Basically, if you have $\vec x = \vec x_0 + \alpha ~ \vec a + \beta ~ \vec b$ such that $A \vec x = \vec y$ then you know that $A \vec a = A \vec b = \vec 0$. Simple proof: since you know the general solution, move to the particular solution $\vec x_0$ by choosing $\alpha = \beta = 0$ to find $A \vec x_0 = \vec y$. Then analyze the situation where $\alpha = 1, \beta = 0$ to find $\vec y = A \vec x = A \vec x_0 + A \vec a = \vec y + A \vec a$, and from the beginning and end of that you get $\vec y = \vec y + A \vec a$, so $A \vec a = 0$.
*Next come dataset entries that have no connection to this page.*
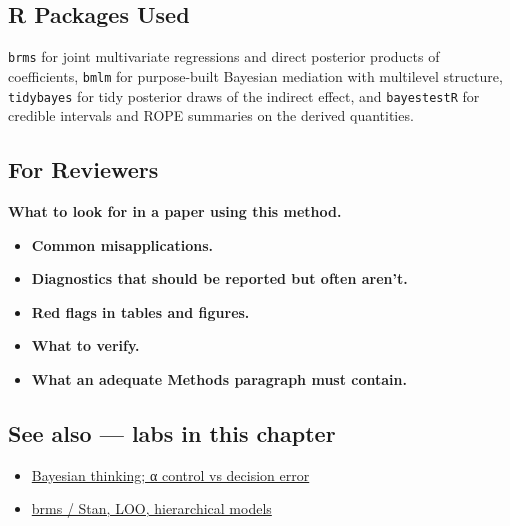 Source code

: \documentclass[
]{article}
\providecommand{\tightlist}{%
  \setlength{\itemsep}{0pt}\setlength{\parskip}{0pt}}
\begin{document}
\subsection{R Packages Used}\label{r-packages-used}

\texttt{brms} for joint multivariate regressions and direct posterior
products of coefficients, \texttt{bmlm} for purpose-built Bayesian
mediation with multilevel structure, \texttt{tidybayes} for tidy
posterior draws of the indirect effect, and \texttt{bayestestR} for
credible intervals and ROPE summaries on the derived quantities.

\subsection{For Reviewers}\label{for-reviewers}

\textbf{What to look for in a paper using this method.}

\begin{itemize}
\tightlist
\item
  \textbf{Common misapplications.}
\item
  \textbf{Diagnostics that should be reported but often aren't.}
\item
  \textbf{Red flags in tables and figures.}
\item
  \textbf{What to verify.}
\item
  \textbf{What an adequate Methods paragraph must contain.}
\end{itemize}

\subsection{See also --- labs in this
chapter}\label{see-also-labs-in-this-chapter}

\begin{itemize}
\tightlist
\item
  \href{labs/lab-bayesian-thinking-control-vs-decision-error.Rmd}{Bayesian
  thinking; α control vs decision error}
\item
  \href{labs/lab-brms-stan-loo-hierarchical-models.Rmd}{brms / Stan,
  LOO, hierarchical models}
\end{itemize}
\end{document}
So you don't just have the nullity (2) but you have the entire kernel/nullspace, $$\operatorname{ker} A = \{s [1; 1; 0] + t [-1; 0; 1] | s, t \in \mathbb R \}. $$If that seems super-simple, well, that's why we love linearity: it's super-simple.
Finding an actual expression for $A$ will be more complicated in general. First realize that your vectors allow you to express an arbitrary vector as $\vec v = \xi ~ \vec x_0 + \alpha \vec a + \beta \vec b$. This is a mapping between the $\mathbb R^3$ that $\vec v$ lives in and a new $\mathbb R^3$ that the coefficient vector $[\xi; \alpha; \beta]$ lives in. Transforming from coefficient-space to $\vec v$-space is given by a 3x3 matrix:$$ \mathbf C = \left [~ \vec x_0 ~~ \vec a ~~ \vec b ~ \right] = \begin{bmatrix}1 & 1 & -1 \\ 0 & 1 & 0 \\ 0 & 0 & 1 \end{bmatrix}.$$Now you know that $A$ maps from coefficients to vectors by the mapping:$$\tilde A = \left [~ \vec y ~~ \vec 0 ~~ \vec 0 ~\right] = \begin{bmatrix}3 & 0 & 0 \\ 2 & 0 & 0 \\ 7 & 0 & 0 \end{bmatrix},$$so you know that the matrix for $A$ is given by$$A = \tilde A ~ \mathbf C^{-1} = \begin{bmatrix}3 & 0 & 0 \\ 2 & 0 & 0 \\ 7 & 0 & 0 \end{bmatrix} \begin{bmatrix}1 & -1 & 1 \\ 0 & 1 & 0 \\ 0 & 0 & 1 \end{bmatrix} = \begin{bmatrix}3 & -3 & 3 \\ 2 & -2 & 2 \\ 7 & -7 & 7 \end{bmatrix}.$$It's pretty obvious that the nullity there is 2.